Leaked to the media, the information alleged Podemos was originally financed with money from Iran and Venezuela, where party general secretary Pablo Iglesias and several other colleagues had once advised the government of late leader Hugo Chavez.
The allegations were brought to court, which never found any evidence to support them and shelved them.
In further proof, Rafael Isea, who was Venezuela's finance minister in 2008 before falling from grace, told Spanish television earlier this month he endorsed information about Podemos in exchange for an offer to give relatives Spanish residency.
He said he met one of the Spanish police's top officers, Jose Angel Fuentes Gago, in 2016 in New York.
He alleged Fuentes Gago made him endorse a fake document that was later leaked which detailed an alleged payment of seven million euros (US$7.9 million) from Chavez's government to a political consultancy where Iglesias and others worked before founding Podemos.
The far-left party's leader Pablo Iglesias hit back, telling Spanish radio that the operation against his party equated to "subverting Spanish democracy."
Pablo Casado, who now heads up the PP after his predecessor Mariano Rajoy was ousted from power in a no-confidence vote last June, even admitted there was "less than exemplary" behavior in the Interior ministry at the time.

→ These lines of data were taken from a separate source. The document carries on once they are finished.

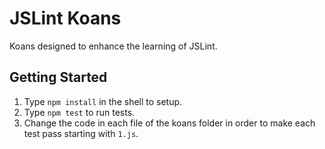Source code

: # JSLint Koans

Koans designed to enhance the learning of JSLint.

## Getting Started
1. Type `npm install` in the shell to setup.
2. Type `npm test` to run tests.
3. Change the code in each file of the koans folder in order to make each test pass starting with `1.js`.

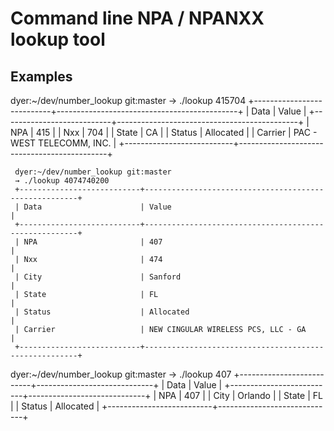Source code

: # Command line NPA / NPANXX lookup tool

## Examples

dyer:~/dev/number_lookup git:master 
→ ./lookup 415704
+---------------------------+---------------------------------------------+
| Data                      | Value                                       |
+---------------------------+---------------------------------------------+
| NPA                       | 415                                         |
| Nxx                       | 704                                         |
| State                     | CA                                          |
| Status                    | Allocated                                   |
| Carrier                   | PAC - WEST TELECOMM, INC.                   |
+---------------------------+---------------------------------------------+

     
     dyer:~/dev/number_lookup git:master 
     → ./lookup 4074740200
     +---------------------------+-------------------------------------------------------+
     | Data                      | Value                                                 |
     +---------------------------+-------------------------------------------------------+
     | NPA                       | 407                                                   |
     | Nxx                       | 474                                                   |
     | City                      | Sanford                                               |
     | State                     | FL                                                    |
     | Status                    | Allocated                                             |
     | Carrier                   | NEW CINGULAR WIRELESS PCS, LLC - GA                   |
     +---------------------------+-------------------------------------------------------+
     

dyer:~/dev/number_lookup git:master 
→ ./lookup 407
+--------------------------+-----------------------------+
| Data                     | Value                       |
+--------------------------+-----------------------------+
| NPA                      | 407                         |
| City                     | Orlando                     |
| State                    | FL                          |
| Status                   | Allocated                   |
+--------------------------+-----------------------------+

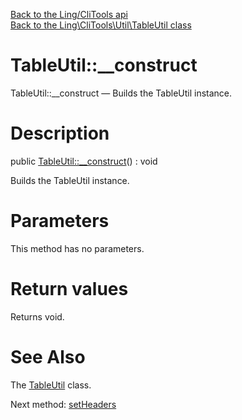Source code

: [Back to the Ling/CliTools api](https://github.com/lingtalfi/CliTools/blob/master/doc/api/Ling/CliTools.md)<br>
[Back to the Ling\CliTools\Util\TableUtil class](https://github.com/lingtalfi/CliTools/blob/master/doc/api/Ling/CliTools/Util/TableUtil.md)


TableUtil::__construct
================



TableUtil::__construct — Builds the TableUtil instance.




Description
================


public [TableUtil::__construct](https://github.com/lingtalfi/CliTools/blob/master/doc/api/Ling/CliTools/Util/TableUtil/__construct.md)() : void




Builds the TableUtil instance.




Parameters
================

This method has no parameters.


Return values
================

Returns void.








See Also
================

The [TableUtil](https://github.com/lingtalfi/CliTools/blob/master/doc/api/Ling/CliTools/Util/TableUtil.md) class.

Next method: [setHeaders](https://github.com/lingtalfi/CliTools/blob/master/doc/api/Ling/CliTools/Util/TableUtil/setHeaders.md)<br>

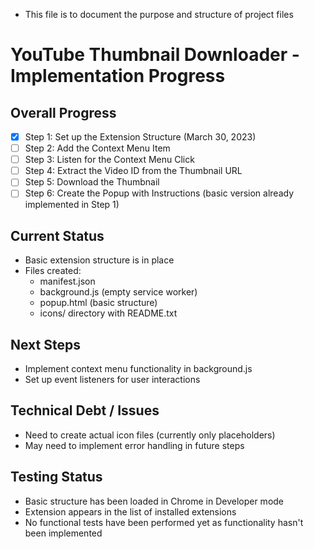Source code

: * This file is to document the purpose and structure of project files

# YouTube Thumbnail Downloader - Implementation Progress

## Overall Progress
- [x] Step 1: Set up the Extension Structure (March 30, 2023)
- [ ] Step 2: Add the Context Menu Item
- [ ] Step 3: Listen for the Context Menu Click
- [ ] Step 4: Extract the Video ID from the Thumbnail URL
- [ ] Step 5: Download the Thumbnail
- [ ] Step 6: Create the Popup with Instructions (basic version already implemented in Step 1)

## Current Status
- Basic extension structure is in place
- Files created:
  - manifest.json
  - background.js (empty service worker)
  - popup.html (basic structure)
  - icons/ directory with README.txt

## Next Steps
- Implement context menu functionality in background.js
- Set up event listeners for user interactions

## Technical Debt / Issues
- Need to create actual icon files (currently only placeholders)
- May need to implement error handling in future steps

## Testing Status
- Basic structure has been loaded in Chrome in Developer mode
- Extension appears in the list of installed extensions
- No functional tests have been performed yet as functionality hasn't been implemented
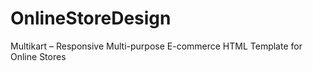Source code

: # OnlineStoreDesign
Multikart – Responsive Multi-purpose E-commerce HTML Template for Online Stores
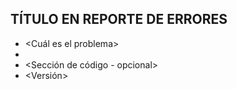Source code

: ## TÍTULO EN REPORTE DE ERRORES
- <Cuál es el problema>
- <Sistema operativo o explorador de internet.>
- <Sección de código - opcional>
- <Versión>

Adding fuel to fire, details of how false information ended up in the media also emerged this week.
After being questioned by a judge, Alberto Pozas, who until Friday was one of the government's communications directors, was put under investigation for alleged breach of confidence.
A judicial source, who refused to be named, said Pozas told the judge he received embarrassing information, retrieved from a stolen smartphone, about Iglesias in 2016 when he headed up the magazine Interviu.
He did not publish the information but gave it to Jose Manuel Villarejo, a former police chief who for years covertly recorded conversations with the all-powerful and attempted to blackmail them.
The information on Iglesias was later published in other media, presumably leaked by Villarejo.
The 67-year-old is now behind bars, suspected of large-scale corruption, but continues to reveal compromising information that has embarrassed government figures and even the monarchy.
In his book "The Director," published April 8, former editor of the El Mundo daily David Jimenez writes Villarejo had been the "facilitator of most of our exclusives" for years.
He says he was offered "two reports on Podemos" which he discarded, judging they lacked "seriousness."